Last August I reported about a Sankey diagram showing World GHG emissions, published on the website of the World Ressource Institute (WRI). I couldn’t show the diagram due to copyright concerns in that post, but to my delight, Tim Herzog, co-author of the WRI publication and Director of Online Communciations at WRI in a comment to my post granted permission. Thanks, Tim!

So here it is:

The diagram shows the activity sectors from which of greenhouse gases (GHGs) originate. The largest portion is from energy generation (including transport), followed by land use change and agriculture. Direct emissions from other industrial processes (other than combustion processes) and waste is comparatively small. The arrows on the right side give a breakdown into the individual gases with carbon dioxide as the main greenhouse gas (77%) followed by methane and N2O.

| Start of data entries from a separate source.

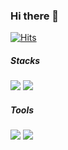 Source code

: ### Hi there 👋
[![Hits](https://hits.seeyoufarm.com/api/count/incr/badge.svg?url=https%3A%2F%2Fgithub.com%2Fletmedieyoung%2Fhit-counter&count_bg=%23B5F170&title_bg=%23000000&icon=github.svg&icon_color=%23FFFFFF&title=hits&edge_flat=false)](https://hits.seeyoufarm.com)

##### Stacks
<img src="https://img.shields.io/badge/Java-007396?style=flat&amp;logo=Conda-Forge&amp;logoColor=white" style="max-width: 100%;"> <img src="https://img.shields.io/badge/Spring-6DB33F?style=flat-square&amp;logo=Spring&amp;logoColor=white" style="max-width: 100%;">

##### Tools
<img src="https://img.shields.io/badge/IntelliJ IDEA-000000?style=flat&amp;logo=IntelliJ IDEA&amp;logoColor=white" style="max-width: 100%;"> <img src="https://img.shields.io/badge/Eclipse IDE-2C2255?style=flat&amp;logo=Eclipse IDE&amp;logoColor=white" style="max-width: 100%;"> 







<!--
**letmedieyoung/letmedieyoung** is a ✨ _special_ ✨ repository because its `README.md` (this file) appears on your GitHub profile.

Here are some ideas to get you started:

- 🔭 I’m currently working on ...
- 🌱 I’m currently learning ...
- 👯 I’m looking to collaborate on ...
- 🤔 I’m looking for help with ...
- 💬 Ask me about ...
- 📫 How to reach me: ...
- 😄 Pronouns: ...
- ⚡ Fun fact: ...
-->
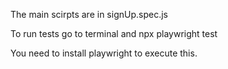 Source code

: The main scirpts are in signUp.spec.js

To run tests go to terminal and npx playwright test

You need to install playwright to execute this.
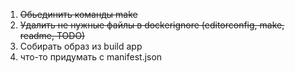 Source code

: 1. ~~Обьединить команды make~~
2. ~~Удалить не нужные файлы в dockerignore (editorconfig, make, readme, TODO)~~
3. Собирать образ из build app
4. что-то придумать с manifest.json
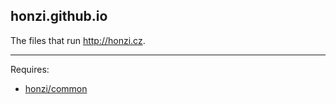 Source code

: honzi.github.io
---------------

The files that run http://honzi.cz.

---

Requires:
* [honzi/common](https://github.com/honzi/common)
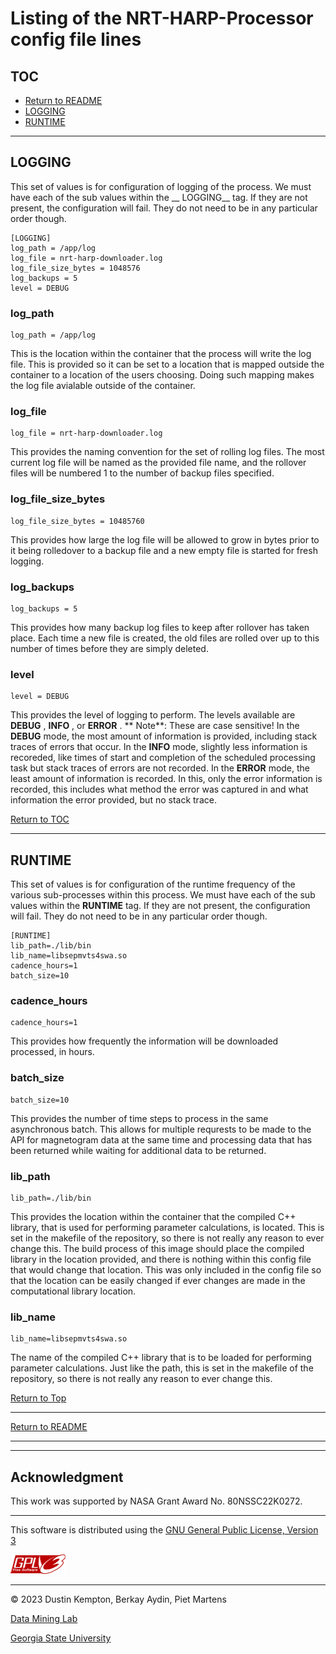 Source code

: # Listing of the NRT-HARP-Processor config file lines

## TOC

* [Return to README](./README.md)
* [LOGGING](#markdown-header-logging)
* [RUNTIME](#markdown-header-runtime)

***


## LOGGING

This set of values is for configuration of logging of the process. We must have each of the sub values within the  __
LOGGING__  tag. If they are not present, the configuration will fail. They do not need to be in any particular order
though.

	[LOGGING]
	log_path = /app/log
	log_file = nrt-harp-downloader.log
	log_file_size_bytes = 1048576
	log_backups = 5
	level = DEBUG

### log_path

	log_path = /app/log

This is the location within the container that the process will write the log file. This is provided so it can be set to
a location that is mapped outside the container to a location of the users choosing. Doing such mapping makes the log
file avialable outside of the container.

### log_file

	log_file = nrt-harp-downloader.log

This provides the naming convention for the set of rolling log files. The most current log file will be named as the
provided file name, and the rollover files will be numbered 1 to the number of backup files specified.

### log_file_size_bytes

	log_file_size_bytes = 10485760

This provides how large the log file will be allowed to grow in bytes prior to it being rolledover to a backup file and
a new empty file is started for fresh logging.

### log_backups

	log_backups = 5

This provides how many backup log files to keep after rollover has taken place. Each time a new file is created, the old
files are rolled over up to this number of times before they are simply deleted.

### level

	level = DEBUG

This provides the level of logging to perform. The levels available are  __DEBUG__ ,  __INFO__ , or  __ERROR__ . **
Note**: These are case sensitive! In the  __DEBUG__  mode, the most amount of information is provided, including stack
traces of errors that occur. In the  __INFO__  mode, slightly less information is recoreded, like times of start and
completion of the scheduled processing task but stack traces of errors are not recorded. In the  __ERROR__  mode, the
least amount of information is recorded. In this, only the error information is recorded, this includes what method the
error was captured in and what information the error provided, but no stack trace.

[Return to TOC](#markdown-header-toc)

***

## RUNTIME

This set of values is for configuration of the runtime frequency of the various sub-processes within this process. We
must have each of the sub values within the  __RUNTIME__  tag. If they are not present, the configuration will fail.
They do not need to be in any particular order though.

	[RUNTIME]
	lib_path=./lib/bin
    lib_name=libsepmvts4swa.so
	cadence_hours=1
    batch_size=10

### cadence_hours

	cadence_hours=1

This provides how frequently the information will be downloaded processed, in hours.

### batch_size

    batch_size=10

This provides the number of time steps to process in the same asynchronous batch. This allows for multiple requrests
to be made to the API for magnetogram data at the same time and processing data that has been returned while waiting for
additional data to be returned.

### lib_path

	lib_path=./lib/bin

This provides the location within the container that the compiled C++ library, that is used for performing parameter
calculations, is located. This is set in the makefile of the repository, so there is not really any reason to ever
change this. The build process of this image should place the compiled library in the location provided, and there is
nothing within this config file that would change that location. This was only included in the config file so that the
location can be easily changed if ever changes are made in the computational library location.

### lib_name

    lib_name=libsepmvts4swa.so

The name of the compiled C++ library that is to be loaded for performing parameter calculations. Just like the path,
this is set in the makefile of the repository, so there is not really any reason to ever change this.

[Return to Top](#top)

***

[Return to README](./README.md)

***
***

## Acknowledgment

This work was supported by NASA Grant Award No. 80NSSC22K0272.

***

This software is distributed using the [GNU General Public License, Version 3](./LICENSE.txt)

![GPLv3](./images/gplv3-88x31.png)

***

© 2023 Dustin Kempton, Berkay Aydin, Piet Martens

[Data Mining Lab](https://dmlab.cs.gsu.edu/)

[Georgia State University](https://www.gsu.edu/) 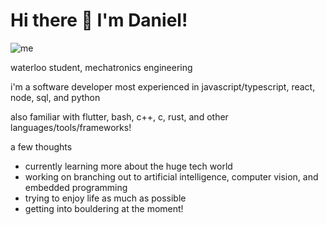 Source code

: # Hi there 👋 I'm Daniel!

![me](https://user-images.githubusercontent.com/67433232/133932259-d464313f-e369-45eb-b649-75602867cfae.png)

waterloo student, mechatronics engineering

i'm a software developer most experienced in javascript/typescript, react, node, sql, and python

also familiar with flutter, bash, c++, c, rust, and other languages/tools/frameworks!

a few thoughts
* currently learning more about the huge tech world
* working on branching out to artificial intelligence, computer vision, and embedded programming
* trying to enjoy life as much as possible
* getting into bouldering at the moment!

<!--
**danielq987/danielq987** is a ✨ _special_ ✨ repository because its `README.md` (this file) appears on your GitHub profile.

Here are some ideas to get you started:

- 🔭 I’m currently working on ...
- 🌱 I’m currently learning ...
- 👯 I’m looking to collaborate on ...
- 🤔 I’m looking for help with ...
- 💬 Ask me about ...
- 📫 How to reach me: ...
- 😄 Pronouns: ...
- ⚡ Fun fact: ...
-->
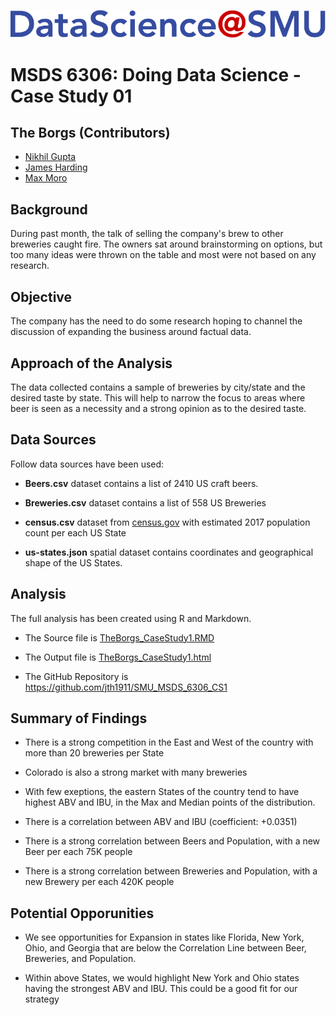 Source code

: ![SMU DataScience Logo](img/logo-2.png)
# MSDS 6306: Doing Data Science - Case Study 01

## The Borgs (Contributors)
- [Nikhil Gupta](mailto:guptan@smu.edu)
- [James Harding](mailto:harding@smu.edu)
- [Max Moro](mailto:mmoro@smu.edu)

## Background 

During past month, the talk of selling the company's brew to other breweries caught fire.  The owners sat around brainstorming on options, but too many  ideas were thrown on the table and most were not based on any research. 

## Objective

The company has the need to do some research hoping to channel the discussion of expanding the business around factual data. 

## Approach of the Analysis

The data collected contains a sample of breweries by city/state and the desired taste by state.  This will help to narrow the focus to areas where beer is seen as a necessity and a strong opinion as to the desired taste.  

## Data Sources

Follow data sources have been used:

- **Beers.csv** dataset contains a list of 2410 US craft beers. 

- **Breweries.csv**  dataset contains a list of 558 US  Breweries

- **census.csv** dataset from [census.gov](https://www2.census.gov/programs-surveys/popest/datasets/2010-2017/national/totals/nst-est2017-alldata.csv) with estimated 2017 population count per each US State 

- **us-states.json** spatial dataset contains coordinates and geographical shape of the US States.

## Analysis 

The full analysis has been created using R and Markdown. 

- The Source file is [TheBorgs_CaseStudy1.RMD](https://github.com/jth1911/SMU_MSDS_6306_CS1/blob/master/TheBorgs_CaseStudy1.Rmd)

- The Output file is [TheBorgs_CaseStudy1.html](https://github.com/jth1911/SMU_MSDS_6306_CS1/blob/master/TheBorgs_CaseStudy1.html)

- The GitHub Repository is https://github.com/jth1911/SMU_MSDS_6306_CS1 

## Summary of Findings

- There is a strong competition in the East and West of the country with more than 20 breweries per State

- Colorado is also a strong market with many breweries

- With few exeptions, the eastern States of the country tend to have highest ABV and IBU, in the Max and Median points of the distribution.

- There is a correlation between ABV and IBU (coefficient: +0.0351)

- There is a strong correlation between Beers and Population, with a new Beer per each 75K people

- There is a strong correlation between Breweries and Population, with a new Brewery per each 420K people

## Potential Opporunities

- We see opportunities for Expansion in states like Florida, New York, Ohio, and Georgia that are below the Correlation Line between Beer, Breweries, and Population. 

- Within above States, we would highlight New York and Ohio states having the strongest  ABV and IBU. This could be a good fit for our strategy
 


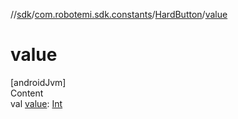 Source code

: //[sdk](../../../index.md)/[com.robotemi.sdk.constants](../index.md)/[HardButton](index.md)/[value](value.md)



# value  
[androidJvm]  
Content  
val [value](value.md): [Int](https://kotlinlang.org/api/latest/jvm/stdlib/kotlin/-int/index.html)  



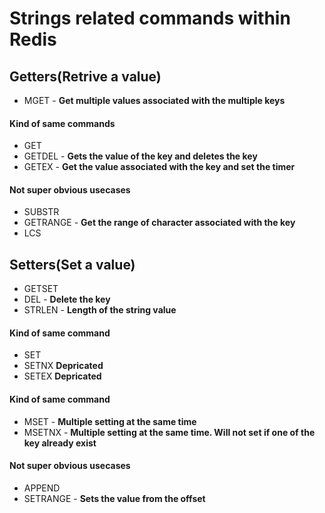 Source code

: # Strings related commands within **Redis**

## Getters(Retrive a value)

- MGET - **Get multiple values associated with the multiple keys**
#### Kind of same commands
- GET  
- GETDEL    -   **Gets the value of the key and deletes the key**
- GETEX     -   **Get the value associated with the key and set the timer**

#### Not super obvious usecases
- SUBSTR
- GETRANGE   -  **Get the range of character associated with the key**
- LCS


## Setters(Set a value)
- GETSET
- DEL     -  **Delete the key**
- STRLEN  -  **Length of the string value**

#### Kind of same command
- SET
- SETNX **Depricated**
- SETEX **Depricated**

#### Kind of same command
- MSET     -  **Multiple setting at the same time**
- MSETNX   -  **Multiple setting at the same time. Will not set if one of the key already exist**

#### Not super obvious usecases
- APPEND
- SETRANGE  -  **Sets the value from the offset**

All data is for 2000 and given in CO2 equivalents with the GWP 100a weighting factors for methane, nitrous oxides, HFCs and PFCs from the IPCC 1996 report. The total quantity is an estimate of 41755 MtCO2 equivalent. Land use change shows negative numbers too, because credits can be given for reforestation (newly planted trees absorbing CO2).

Here is the Sankey diagram from the same report just for the 2003 GHGs in the United States.

The overall CO2 equivalents are 6978 Mt in the US in that year, but the portion of GHGs from fuel combustion is higher. CO2 is 85% of the GHGs. For more details on the US GHG Sankey diagram, go to the WRI web page.

Kudos to the makers of these Sankey diagrams. Apart from the rich content they convey, they are also beautiful examples of how elegant Sankey diagrams can be.